Benefits of Crawling
Why is crawling so important? Crawling is an important part of development. Literature indicates there is a strong link between movement, the brain, and learning (Krog, 2015). As a baby begins to move around their environment, they are increasing their awareness of their surroundings, fostering their sensory-motor development as they begin to touch, explore, and see new experiences. Crawling also provides a strong foundation for the development of higher-level motor skills. Here are the many benefits of why:
Crawling helps a baby develop strength and stability. A stable core and adequate shoulder stability is critical for the development of fine motor skills. It will help with the progression of grasping patterns, and even your child’s pencil grasp as they grow!
Crawling promotes bilateral coordination. Bilateral coordination refers to the ability to coordinate both the upper and lower body, as well as both left and right sides of the body in an integrated and fluid manner. It is an important developmental skill, as it indicates both sides of the brain are communicating and working together to efficiently complete tasks. Many everyday tasks require the use of efficient bilateral coordination, including walking, catching a ball, using scissors, dressing, writing, feeding, and so much more!
Crawling promotes sensory-motor development. When a baby is crawling, they are weight-bearing through their hands and upper extremities. Not only is this important for building strength, but it provides opportunity for deep-pressure proprioceptive input (input into the muscles, joints, and ligaments). Once they begin crawling and exploring their environment, they are touching and feeling new textures (i.e., changing surfaces from carpet to wood floor, or exploring with new toys), and seeing their environment from a new perspective. As they change head positions or engage in transitional movements, they are activating their vestibular system (sense of movement and balance). All wonderful experiences for development and providing “food” for their brains to grow!
Not to mention the many other benefits, including building eye-hand coordination, visual tracking, problem solving, balance, and more!
When beginning to crawl, a baby may start “belly crawling” where their belly remains on the floor. Then, they may progress to crawling on all four’s, weight-bearing on their hands and knees with their stomach off the floor. Sometimes, babies find crawling challenging and may find an “easier” way to move around. While it may be exciting when a baby begins to stand or walk, the crawling phase is still an important and beneficial part of development.

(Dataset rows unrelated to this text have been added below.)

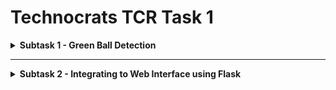 # Technocrats TCR Task 1 
<details>
  <summary><b>Subtask 1 - Green Ball Detection</b></summary><br>
  
[![Language Used](https://img.shields.io/badge/language%20used-python-orange)](https://github.com/hariketsheth/TCR_Task_1)&nbsp;&nbsp;&nbsp;&nbsp;&nbsp;&nbsp;  [![Module Integration](https://img.shields.io/badge/python--module-OpenCV-blue)](https://github.com/hariketsheth/TCR_Task_1) &nbsp;&nbsp;&nbsp;&nbsp;&nbsp;&nbsp;   [![Build Status](https://img.shields.io/badge/build-passing-green)](https://github.com/hariketsheth/TCR_Task_1)


## Description
Developed First Module that takes video feeds from the camera and detects the green ball.

## Python Modules Used:
- OpenCV 

## Implementation 
- Using cv2.VideoCapture() to get a live video capture object for the camera. 
            ```
            self.camera = cv.VideoCapture(0)
            ```
            
- Using the read() method to read the frames.
            ```
            response, frame = self.camera.read()
            ```
- Take each frame of the video
           
- Converting it from BGR to HSV color-space
           ```
            frame_hsv = cv.cvtColor(frame, cv.COLOR_BGR2HSV)
            ```
- Then, threshold the HSV image for a range of green color
            ```
            green_L_hsv = (36, 86, 6)
            ```
            ```
            green_U_hsv = (86, 255, 255)
            ```
- Extract the Green object alone.
            ```
            green_extract = cv.inRange(frame_hsv,green_L_hsv,green_U_hsv)
            ```
- Enhancing the Object mask by Image Processing - Erode() and Dilation()
            ```
            green_extract = cv.erode(green_extract, None, iterations=2)
            ```
            ```
            green_extract = cv.dilate(green_extract, None, iterations=2)
            ```
- For the contour / outline of the Green Ball, using findContours()
            ```
            boundary, hierarchy= cv.findContours(green_extract.copy(), cv.RETR_EXTERNAL,cv.CHAIN_APPROX_SIMPLE)
            ```
- Outlining the Green Object Area in the shape of a circle
            ```
            cv.circle(frame, (int(x), int(y)), int(radius),(255, 255, 255), 5)
            ```
- Using cv2.imshow() method to show the frames in the video.
            ```
            cv.imshow("window1",frame)
            ```
            ```
            cv.imshow("window2", green_extract)
            ```
- Breaking the infinite loop when the user clicks specific key 'd'.
            ```
            if cv.waitKey(1) & 0xFF == ord('d'):
            ```
</details>
<hr>
<details>
  <summary><b>Subtask 2 - Integrating to Web Interface using Flask</b></summary><br><br>
  
[![Language Used](https://img.shields.io/badge/language%20used-python-orange)](https://github.com/hariketsheth/TCR_Task_1)&nbsp;&nbsp;&nbsp;&nbsp;&nbsp;&nbsp;  [![Module Integration](https://img.shields.io/badge/python--module-OpenCV%2C%20Flask%2C%20Numpy-blue)](https://github.com/hariketsheth/TCR_Task_1)&nbsp;&nbsp;&nbsp;&nbsp;&nbsp;&nbsp;[![Build Status](https://img.shields.io/badge/build-passing-green)](https://github.com/hariketsheth/TCR_Task_1)


## Description
Used the Flask Module of Python to integrate Green Ball Detection script to a web interface

## Python Modules Used:
- OpenCV 
- Flask
- Numpy

## Implementation 
</details>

Here are some tips to promote crawling:
Tummy time, tummy time, tummy time! When your baby is alert and awake, play with them and encourage tummy time. As pediatric occupational therapists, we love engaging in activities in “prone” position, or laying on the stomach, propped up on forearms and head upright. There are many benefits to this position, and it is the start of your baby learning to pick their head up against gravity – imagine how much work that can be for your little one! If your baby is having a difficult time with tummy time, do not feel discouraged. Try briefer time periods throughout the day, or modified positions such as placing your baby on your chest. As your baby becomes stronger, they may begin to tolerate longer periods of tummy time.
Place toys around your baby to promote pivoting
Use preferred, favorite toys. Engaging toys with high contrast colors or singing. Mirrors are a great addition!
Begin with items slightly out of reach to encourage reaching and movement. Toys that roll away, facilitate them moving naturally to retrieve them.
Place toys slightly above the floor to facilitate your baby moving their head and looking up
Crawling is a complex, yet important skill. Have questions? Speak with your baby’s health care provider and consult with a licensed occupational therapist for more information.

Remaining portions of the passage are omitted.